* [Exercise] Output a verbatim copy of the data, cut off after the line that contains "252,356~C (2.5\% battery)".

Dataset entries:
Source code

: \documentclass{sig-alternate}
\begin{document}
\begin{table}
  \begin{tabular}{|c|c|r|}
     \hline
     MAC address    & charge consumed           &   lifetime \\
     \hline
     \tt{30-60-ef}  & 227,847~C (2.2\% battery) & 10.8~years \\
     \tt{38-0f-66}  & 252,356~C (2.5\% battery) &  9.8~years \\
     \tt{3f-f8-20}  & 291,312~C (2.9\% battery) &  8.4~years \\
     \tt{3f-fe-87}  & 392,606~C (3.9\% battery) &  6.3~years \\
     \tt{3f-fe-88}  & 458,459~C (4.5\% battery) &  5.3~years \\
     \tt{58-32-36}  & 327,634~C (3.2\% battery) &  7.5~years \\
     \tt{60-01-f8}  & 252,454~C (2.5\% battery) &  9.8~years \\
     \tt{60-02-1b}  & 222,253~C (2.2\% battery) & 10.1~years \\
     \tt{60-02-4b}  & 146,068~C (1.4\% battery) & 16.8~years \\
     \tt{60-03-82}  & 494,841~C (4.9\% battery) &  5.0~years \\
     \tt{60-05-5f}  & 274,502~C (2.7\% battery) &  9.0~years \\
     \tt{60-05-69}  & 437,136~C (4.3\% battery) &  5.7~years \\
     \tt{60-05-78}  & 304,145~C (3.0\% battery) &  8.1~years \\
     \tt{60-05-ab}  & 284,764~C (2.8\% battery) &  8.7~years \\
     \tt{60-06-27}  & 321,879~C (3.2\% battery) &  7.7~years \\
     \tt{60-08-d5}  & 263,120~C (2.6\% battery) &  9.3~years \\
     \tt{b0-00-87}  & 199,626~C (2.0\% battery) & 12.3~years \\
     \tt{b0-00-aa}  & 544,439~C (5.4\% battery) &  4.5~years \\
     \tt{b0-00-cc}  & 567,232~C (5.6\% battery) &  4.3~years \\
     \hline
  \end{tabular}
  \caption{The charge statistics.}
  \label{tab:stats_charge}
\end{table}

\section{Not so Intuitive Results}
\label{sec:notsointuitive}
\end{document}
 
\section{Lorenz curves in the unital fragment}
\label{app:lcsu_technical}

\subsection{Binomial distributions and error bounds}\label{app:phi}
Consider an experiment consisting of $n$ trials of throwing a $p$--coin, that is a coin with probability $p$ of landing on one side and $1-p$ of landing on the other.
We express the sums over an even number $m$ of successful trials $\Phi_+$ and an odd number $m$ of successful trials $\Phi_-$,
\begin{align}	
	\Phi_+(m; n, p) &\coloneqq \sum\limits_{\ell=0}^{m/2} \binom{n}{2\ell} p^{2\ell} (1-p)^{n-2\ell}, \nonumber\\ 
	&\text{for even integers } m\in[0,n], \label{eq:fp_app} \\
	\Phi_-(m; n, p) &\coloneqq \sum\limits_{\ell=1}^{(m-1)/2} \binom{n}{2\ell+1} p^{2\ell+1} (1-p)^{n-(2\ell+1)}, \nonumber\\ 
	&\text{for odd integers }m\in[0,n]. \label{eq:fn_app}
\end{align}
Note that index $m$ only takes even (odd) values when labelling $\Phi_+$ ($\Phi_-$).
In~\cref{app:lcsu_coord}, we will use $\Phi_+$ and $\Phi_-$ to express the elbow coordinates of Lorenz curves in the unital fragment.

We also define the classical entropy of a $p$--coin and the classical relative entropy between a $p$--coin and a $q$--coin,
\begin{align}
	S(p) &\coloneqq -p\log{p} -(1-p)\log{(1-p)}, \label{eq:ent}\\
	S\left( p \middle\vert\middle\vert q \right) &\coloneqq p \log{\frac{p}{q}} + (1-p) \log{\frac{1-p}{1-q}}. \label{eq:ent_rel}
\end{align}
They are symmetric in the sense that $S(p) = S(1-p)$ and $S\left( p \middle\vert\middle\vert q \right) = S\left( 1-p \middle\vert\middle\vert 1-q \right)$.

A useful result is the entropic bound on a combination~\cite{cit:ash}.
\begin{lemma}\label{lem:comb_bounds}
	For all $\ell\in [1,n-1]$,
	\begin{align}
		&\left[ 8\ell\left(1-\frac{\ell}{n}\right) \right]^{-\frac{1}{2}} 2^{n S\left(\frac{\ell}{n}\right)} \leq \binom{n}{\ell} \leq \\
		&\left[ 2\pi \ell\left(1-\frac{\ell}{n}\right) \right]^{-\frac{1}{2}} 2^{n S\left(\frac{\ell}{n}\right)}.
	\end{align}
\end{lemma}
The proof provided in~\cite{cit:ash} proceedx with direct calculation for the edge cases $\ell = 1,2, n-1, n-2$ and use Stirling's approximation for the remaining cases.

* [Result of this task]
Source code

: \documentclass{sig-alternate}
\begin{document}
\begin{table}
  \begin{tabular}{|c|c|r|}
     \hline
     MAC address    & charge consumed           &   lifetime \\
     \hline
     \tt{30-60-ef}  & 227,847~C (2.2\% battery) & 10.8~years \\
     \tt{38-0f-66}  & 252,356~C (2.5\% battery) &  9.8~years \\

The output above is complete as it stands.